Wow - imagine cramming a whole 2Tb into your phone/phablet... (iThings purposefully not mentioned)
Just makes you go WTF when you look at existing 64Gb~128Gb CF cards...
Heck, I'm getting flashbacks from the DOS days with 10Mb and 20Mb HDD's...
Korean flash fabber SK Hynix has built a 72-layer 3D NAND die with 256Gb capacity. That number of layers, in effect a higher-rise flash chip than anybody else has built, is impressive but the 256Gb capacity is not; Toshiba's 64-layer flash die has a 512Gb capacity. Like the SK Hynix chip, it is a TLC (3bits/cell) device. It …
This post has been deleted by its author
These numbers are really quite high for a single die. High capacity nand chips tend to have a bunch of (back-ground, so they're waffer-thin) die stacked on top of each other, and a bit of cunning electronics to make it look like one honkin' great device, all in a bit of black plastic with some balls on the bottom. Tablets will then often have a (small) number of these packages to reach the numbers they want.
I would much prefer "twice as fast" over "twice faster", but there are sentences where that would not fit properly, and "two times faster" would be the appropriate choice.
In the article sentence, both "twice as fast" and "two times faster" are acceptable alternatives.
How long does it take to test these once they're fabbed? How many times round do you have to go, erasing, writing, checking and building the bad block list?

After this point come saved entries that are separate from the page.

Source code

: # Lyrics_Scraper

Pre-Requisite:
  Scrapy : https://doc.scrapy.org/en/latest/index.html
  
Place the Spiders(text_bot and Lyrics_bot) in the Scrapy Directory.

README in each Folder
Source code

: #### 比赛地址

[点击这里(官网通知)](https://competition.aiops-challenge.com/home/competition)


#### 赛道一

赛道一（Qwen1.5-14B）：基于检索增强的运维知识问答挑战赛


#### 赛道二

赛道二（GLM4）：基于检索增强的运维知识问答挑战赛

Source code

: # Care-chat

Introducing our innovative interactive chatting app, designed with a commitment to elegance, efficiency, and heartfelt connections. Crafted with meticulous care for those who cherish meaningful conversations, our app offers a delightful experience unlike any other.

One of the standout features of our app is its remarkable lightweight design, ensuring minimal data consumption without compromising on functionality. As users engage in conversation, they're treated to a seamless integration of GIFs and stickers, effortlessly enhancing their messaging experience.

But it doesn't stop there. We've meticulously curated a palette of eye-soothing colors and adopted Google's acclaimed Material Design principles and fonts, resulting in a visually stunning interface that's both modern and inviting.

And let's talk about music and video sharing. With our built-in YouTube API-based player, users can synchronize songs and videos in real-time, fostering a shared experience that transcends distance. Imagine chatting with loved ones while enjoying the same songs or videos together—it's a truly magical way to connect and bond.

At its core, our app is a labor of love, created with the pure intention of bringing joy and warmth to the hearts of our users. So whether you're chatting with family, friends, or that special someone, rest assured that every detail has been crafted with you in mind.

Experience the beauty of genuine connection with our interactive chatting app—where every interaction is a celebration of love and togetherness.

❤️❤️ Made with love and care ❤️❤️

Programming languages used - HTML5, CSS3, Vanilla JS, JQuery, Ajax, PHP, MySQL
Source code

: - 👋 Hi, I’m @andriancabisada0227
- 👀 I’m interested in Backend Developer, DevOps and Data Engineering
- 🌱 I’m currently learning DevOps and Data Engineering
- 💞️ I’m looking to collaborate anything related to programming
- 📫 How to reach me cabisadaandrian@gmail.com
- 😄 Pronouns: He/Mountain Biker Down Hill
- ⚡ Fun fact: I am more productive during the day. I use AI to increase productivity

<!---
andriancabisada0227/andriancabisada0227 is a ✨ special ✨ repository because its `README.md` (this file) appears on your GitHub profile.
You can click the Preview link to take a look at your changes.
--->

Even if you're rocking along flat out, 32GBytes is a lot of space to work through.
(I miss the bad sector lists that used to be printed on HD labels. Maybe if they wrote really, really small.)
Is it possible to see any of this structure in a die shot, or does it just look like a regular NAND device, and you can't see under the top layer?
Ah, some die shots back here. Mildly interesting, want more!
https://www.theregister.co.uk/2017/02/03/micron_working_on_nextgeneration_xpoint/
also, 4.3Gb/mm^2 . Lordy.
These aren't stacked die, they're grown layers on the same die, if I'm understanding right.
Thin, thin layers. What I'm wondering is - what's the limit? Do earlier layers diffuse a bit, each time through the oven? It can't be that the layers interfere - 48 layers is close to 'n'...
http://thememoryguy.com/flash-memory-summit-limitless-layers-of-3d-nand/
reckons a stack of 32 layers is 4um high, and you can stack stacks more or less forever.
I look forward to a PLCC-thickness package, with the middle 2mm made of 16000 layers of storage.
Sure, it'll take a while to fab, format and test, but that's a lot of data.
Anything to stop us growing a few dozen layers of NAND over a microcontroller, to save dicking about with external storage? Maybe a layer or ten of DRAM, too? Surely that's much the same process...
Google, Apple, Amazon, and media rights managers have been telling everybody to stream from the cloud and pay monthly fees for everything. Now storage is fighting back.
I already have a 200 GB microSD card in my phone for offline everything. IT departments don't like streaming music and the best time to have a map and a copy of Wikipedia is when you're in the middle of nowhere without a signal.